__BRIEF__.
Each line that contains the word "https" is to be copied from the records below.

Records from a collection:
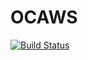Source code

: # OCAWS

[![Build Status](https://travis-ci.org/samoc/OCAWS.jl.svg?branch=master)](https://travis-ci.org/samoc/OCAWS.jl)
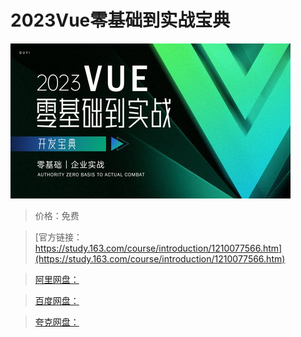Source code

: # 2023Vue零基础到实战宝典

![img](../../../assets/study163/free/06d4ef2a1c0944e59edf04aa05c3d9b5.jpg)

> 价格：免费

> [官方链接：https://study.163.com/course/introduction/1210077566.htm](https://study.163.com/course/introduction/1210077566.htm)

> [阿里网盘：]()

> [百度网盘：]()

> [夸克网盘：]()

__RESPONSE__.
[![Build Status](https://travis-ci.org/samoc/OCAWS.jl.svg?branch=master)](https://travis-ci.org/samoc/OCAWS.jl)
> [官方链接：https://study.163.com/course/introduction/1210077566.htm](https://study.163.com/course/introduction/1210077566.htm)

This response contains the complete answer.